George Britten describes the difficulties in organising plumbers within a union as opposed to other trades.
|plumber, union membership|
George Britten talks about his motivation for joining the Communist Party in England in 1943.
|Communist Party, England|
George Britten discusses why he never became a union organiser as well as what he perceives to be his greatest achievement.
|Springboks Rugby tour 1971, Townsville, union positions|
George Britten was a Plumbers Union delegate throughout various workplaces in Mount Isa, Townsville and Brisbane from 1950 until the mid-1980s. Britten worked for a total of 61 years in the industry, spending the last twenty years working for the Queensland Housing Commission.
George Britten was born in 1926 in London, growing up in the industrial suburb of Hillford.

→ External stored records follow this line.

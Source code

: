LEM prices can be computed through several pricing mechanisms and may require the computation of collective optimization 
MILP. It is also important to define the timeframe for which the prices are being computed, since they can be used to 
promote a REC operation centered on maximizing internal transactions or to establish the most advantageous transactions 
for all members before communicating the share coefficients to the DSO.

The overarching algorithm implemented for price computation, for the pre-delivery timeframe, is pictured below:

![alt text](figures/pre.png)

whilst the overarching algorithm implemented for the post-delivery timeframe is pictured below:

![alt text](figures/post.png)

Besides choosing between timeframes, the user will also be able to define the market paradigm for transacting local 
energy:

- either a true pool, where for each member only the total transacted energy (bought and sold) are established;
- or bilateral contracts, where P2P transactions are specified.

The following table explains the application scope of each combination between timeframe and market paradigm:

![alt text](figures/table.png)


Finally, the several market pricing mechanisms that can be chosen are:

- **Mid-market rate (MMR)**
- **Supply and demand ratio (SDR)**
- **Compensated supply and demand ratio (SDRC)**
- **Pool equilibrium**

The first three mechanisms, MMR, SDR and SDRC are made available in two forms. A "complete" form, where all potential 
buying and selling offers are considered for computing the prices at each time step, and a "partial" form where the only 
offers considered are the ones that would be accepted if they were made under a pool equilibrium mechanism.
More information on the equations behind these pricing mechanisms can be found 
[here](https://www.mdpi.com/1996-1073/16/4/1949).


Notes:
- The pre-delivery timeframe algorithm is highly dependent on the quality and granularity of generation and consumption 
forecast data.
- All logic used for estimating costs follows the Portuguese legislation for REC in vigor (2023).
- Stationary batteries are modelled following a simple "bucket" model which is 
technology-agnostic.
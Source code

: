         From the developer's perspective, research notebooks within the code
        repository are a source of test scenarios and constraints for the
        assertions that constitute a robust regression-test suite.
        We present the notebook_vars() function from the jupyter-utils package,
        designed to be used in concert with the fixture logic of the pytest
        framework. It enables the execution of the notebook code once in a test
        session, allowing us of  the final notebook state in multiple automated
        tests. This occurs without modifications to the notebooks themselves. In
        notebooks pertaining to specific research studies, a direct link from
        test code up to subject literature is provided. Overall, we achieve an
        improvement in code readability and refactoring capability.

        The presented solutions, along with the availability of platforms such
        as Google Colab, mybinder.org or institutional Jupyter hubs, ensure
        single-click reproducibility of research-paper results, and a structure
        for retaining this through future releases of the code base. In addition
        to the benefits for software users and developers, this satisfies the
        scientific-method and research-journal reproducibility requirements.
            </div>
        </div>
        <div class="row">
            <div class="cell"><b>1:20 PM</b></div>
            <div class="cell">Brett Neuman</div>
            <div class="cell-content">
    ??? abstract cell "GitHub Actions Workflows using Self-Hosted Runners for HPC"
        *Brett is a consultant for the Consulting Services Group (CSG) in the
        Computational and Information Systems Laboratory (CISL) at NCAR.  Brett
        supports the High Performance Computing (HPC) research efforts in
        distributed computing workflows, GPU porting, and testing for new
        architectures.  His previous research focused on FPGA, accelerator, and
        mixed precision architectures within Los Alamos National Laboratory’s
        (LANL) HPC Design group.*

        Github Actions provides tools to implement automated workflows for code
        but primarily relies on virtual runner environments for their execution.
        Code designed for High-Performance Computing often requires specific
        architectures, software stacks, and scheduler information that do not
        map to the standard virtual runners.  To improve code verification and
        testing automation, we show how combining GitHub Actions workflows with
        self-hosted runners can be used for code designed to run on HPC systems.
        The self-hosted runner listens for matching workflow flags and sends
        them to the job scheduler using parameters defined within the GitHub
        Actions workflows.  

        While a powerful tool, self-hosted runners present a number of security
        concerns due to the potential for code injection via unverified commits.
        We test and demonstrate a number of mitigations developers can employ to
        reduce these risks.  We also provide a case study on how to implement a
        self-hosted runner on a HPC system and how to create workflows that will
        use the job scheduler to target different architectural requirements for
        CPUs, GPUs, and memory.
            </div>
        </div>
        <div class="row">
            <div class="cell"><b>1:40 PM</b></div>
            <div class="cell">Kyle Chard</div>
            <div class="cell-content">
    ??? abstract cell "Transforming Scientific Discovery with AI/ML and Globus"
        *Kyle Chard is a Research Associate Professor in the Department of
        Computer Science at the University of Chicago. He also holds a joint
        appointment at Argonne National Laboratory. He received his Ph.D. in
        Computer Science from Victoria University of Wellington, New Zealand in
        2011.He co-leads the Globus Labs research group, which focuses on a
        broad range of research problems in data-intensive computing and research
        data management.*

Coming from a working class family employed in the chemical manufacturing industry, he began his plumbing apprenticeship at the age of 14 and completed it in 1941. He joined the Plumbers Union as soon as he legally could at age 16 and immediately became active in meetings. Britten followed his brother to Australia in 1949, arriving in Adelaide before making his way to Mount Isa to work in the hard rock mines in 1950 as a plumber. Britten immediately became active in the Plumbers Union, becoming a delegate that year.
In Mount Isa he became politically active, joining the Communist Party of Australia in 1951, though he had previously joined the Communist Party of Great Britain. He contributed to the Communist leaflet The Plot which was particularly active during Robert Menzies' attempted federal ban of the Communist Party in 1952. During his time at Mount Isa he established a Regional Labor Council with other CPA members, and worked with a number of other unions in the area.
As a union delegate Britten was involved throughout many campaigns, including the Plumbers Union strike from 1976 to 1979 calling for the Federal Award act to apply in Queensland (though he expressed a contrary opinion) as well as the 1982 Plumbers Union campaign for the 38 hour week.
He was also active throughout the 1971 South African Springboks tour at the RNA showgrounds during the State of Emergency induced by Joh Bjelke-Petersen, striking with other unions. After a long career as a union delegate Britten spent 20 years working at the Queensland Housing Commission before retiring in the early 2000s.